Apple lässt externe Firmen Gespräche auswerten, die die Sprachassistentin Siri via iPhone, Apple Watch oder HomePod aufgezeichnet hat. Einer dieser Auftragnehmer sagte der britischen Zeitung «Guardian», darunter seien «zahllose Aufnahmen von privaten Unterhaltungen zwischen Ärzten und Patienten, Geschäftsverhandlungen, offenbar kriminellen Vorgängen und sexuellen Begebenheiten». Die Sprachaufzeichnungen würden zusammen mit Standortdaten der Nutzer sowie Kontakt- und App-Daten übermittelt.
Apple bestätigte den Bericht des «Guardian» indirekt und versuchte gleichzeitig zu beschwichtigen: Weniger als ein Prozent der Siri-Aufnahmen würden von Menschen analysiert. Man wolle so primär die Diktierfunktion verbessern. Im Weiteren würden die Apple-IDs der Nutzer nicht mit ihren Siri-Anfragen verknüpft. Mitarbeiter der Auftragnehmer, welche die Gespräche analysieren, sagen jedoch, manche Nutzer seien durchaus identifizierbar.
Viele der aufgezeichneten Aufnahmen entstehen offenbar unabsichtlich, zum Beispiel, weil jemand etwas sagt, das so ähnlich wie «Hey Siri» klingt. Unbeabsichtigte Aufzeichnungen sollen besonders oft bei der Apple Watch und dem HomePod vorkommen. Der Informant wandte sich an den «Guardian», weil Apple seine Nutzer nicht explizit informiere, dass absichtliche und unabsichtliche Siri-Aufnahmen von Menschen mitgehört werden können.

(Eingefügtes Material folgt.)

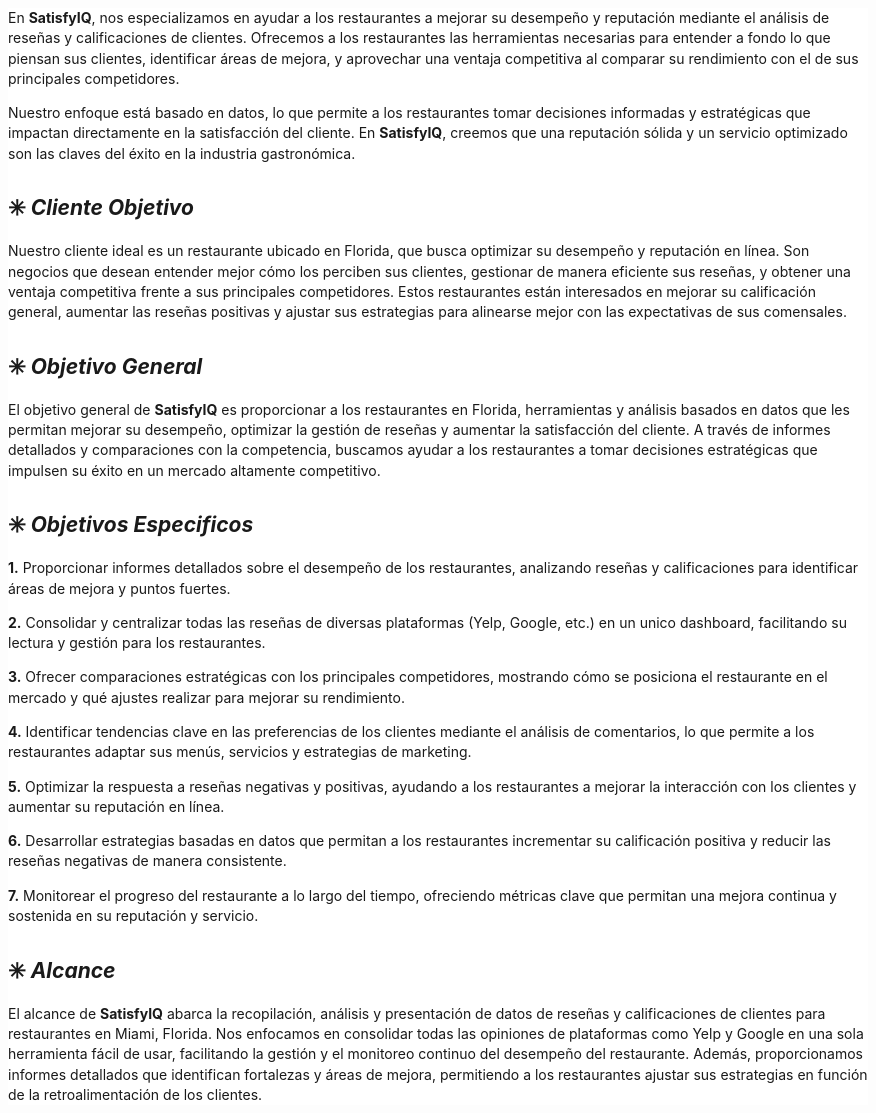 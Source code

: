 En **SatisfyIQ**, nos especializamos en ayudar a los restaurantes a mejorar su desempeño y reputación mediante el análisis de reseñas y calificaciones de clientes. Ofrecemos a los restaurantes las herramientas necesarias para entender a fondo lo que piensan sus clientes, identificar áreas de mejora, y aprovechar una ventaja competitiva al comparar su rendimiento con el de sus principales competidores.

Nuestro enfoque está basado en datos, lo que permite a los restaurantes tomar decisiones informadas y estratégicas que impactan directamente en la satisfacción del cliente. En **SatisfyIQ**, creemos que una reputación sólida y un servicio optimizado son las claves del éxito en la industria gastronómica.

## :eight_spoked_asterisk: **_Cliente Objetivo_**

Nuestro cliente ideal es un restaurante ubicado en Florida, que busca optimizar su desempeño y reputación en línea. Son negocios que desean entender mejor cómo los perciben sus clientes, gestionar de manera eficiente sus reseñas, y obtener una ventaja competitiva frente a sus principales competidores. Estos restaurantes están interesados en mejorar su calificación general, aumentar las reseñas positivas y ajustar sus estrategias para alinearse mejor con las expectativas de sus comensales.

## :eight_spoked_asterisk: **_Objetivo General_**

El objetivo general de **SatisfyIQ** es proporcionar a los restaurantes en Florida, herramientas y análisis basados en datos que les permitan mejorar su desempeño, optimizar la gestión de reseñas y aumentar la satisfacción del cliente. A través de informes detallados y comparaciones con la competencia, buscamos ayudar a los restaurantes a tomar decisiones estratégicas que impulsen su éxito en un mercado altamente competitivo.

## :eight_spoked_asterisk: **_Objetivos Especificos_**

**1.** Proporcionar informes detallados sobre el desempeño de los restaurantes, analizando reseñas y calificaciones para identificar áreas de mejora y puntos fuertes.

**2.** Consolidar y centralizar todas las reseñas de diversas plataformas (Yelp, Google, etc.) en un unico dashboard, facilitando su lectura y gestión para los restaurantes.

**3.** Ofrecer comparaciones estratégicas con los principales competidores, mostrando cómo se posiciona el restaurante en el mercado y qué ajustes realizar para mejorar su rendimiento.

**4.** Identificar tendencias clave en las preferencias de los clientes mediante el análisis de comentarios, lo que permite a los restaurantes adaptar sus menús, servicios y estrategias de marketing.

**5.** Optimizar la respuesta a reseñas negativas y positivas, ayudando a los restaurantes a mejorar la interacción con los clientes y aumentar su reputación en línea.

**6.** Desarrollar estrategias basadas en datos que permitan a los restaurantes incrementar su calificación positiva y reducir las reseñas negativas de manera consistente.

**7.** Monitorear el progreso del restaurante a lo largo del tiempo, ofreciendo métricas clave que permitan una mejora continua y sostenida en su reputación y servicio.

## :eight_spoked_asterisk: **_Alcance_**

El alcance de **SatisfyIQ** abarca la recopilación, análisis y presentación de datos de reseñas y calificaciones de clientes para restaurantes en Miami, Florida. Nos enfocamos en consolidar todas las opiniones de plataformas como Yelp y Google en una sola herramienta fácil de usar, facilitando la gestión y el monitoreo continuo del desempeño del restaurante. Además, proporcionamos informes detallados que identifican fortalezas y áreas de mejora, permitiendo a los restaurantes ajustar sus estrategias en función de la retroalimentación de los clientes.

Bereits vor einigen Monaten wurde publik, dass auch bei Amazon und Google ein kleiner Teil der Sprachaufnahmen via Alexa bzw. Google Assistant von Menschen nachträglich angehört und analysiert wird, um die Assistenten zu verbessern.
Überraschend sei «der Rückgriff auf menschliche Mitarbeiter indes nicht», schreibt Spiegel Online. Auch wenn die virtuellen Assistenten als künstliche Intelligenzen betrachtet würden, könnten sie etwa neue Dialekte nicht selbständig erkennen.
Apple, Amazon und Google schreiben zwar im Kleingedruckten, dass Aufnahmen ihrer Sprachassistenten ausgewertet werden können, aber nicht, wie das im Detail abläuft. Man könnte auch sagen: Die grossen Techkonzerne lassen die User bewusst im Dunkeln. Nun fliegt ihnen ihre Verschleierungstaktik um die Ohren. Denn: Solche Vorkommnisse sind das Gegenteil des seit Anfang 2019 von Apple verbreiteten Werbeslogans: «Was auf Ihrem Telefon passiert, bleibt auf Ihrem Telefon.»
Bleibt die Frage: Wer hat noch Lust, Siri, Alexa oder irgend einen anderen Sprachassistenten zu nutzen?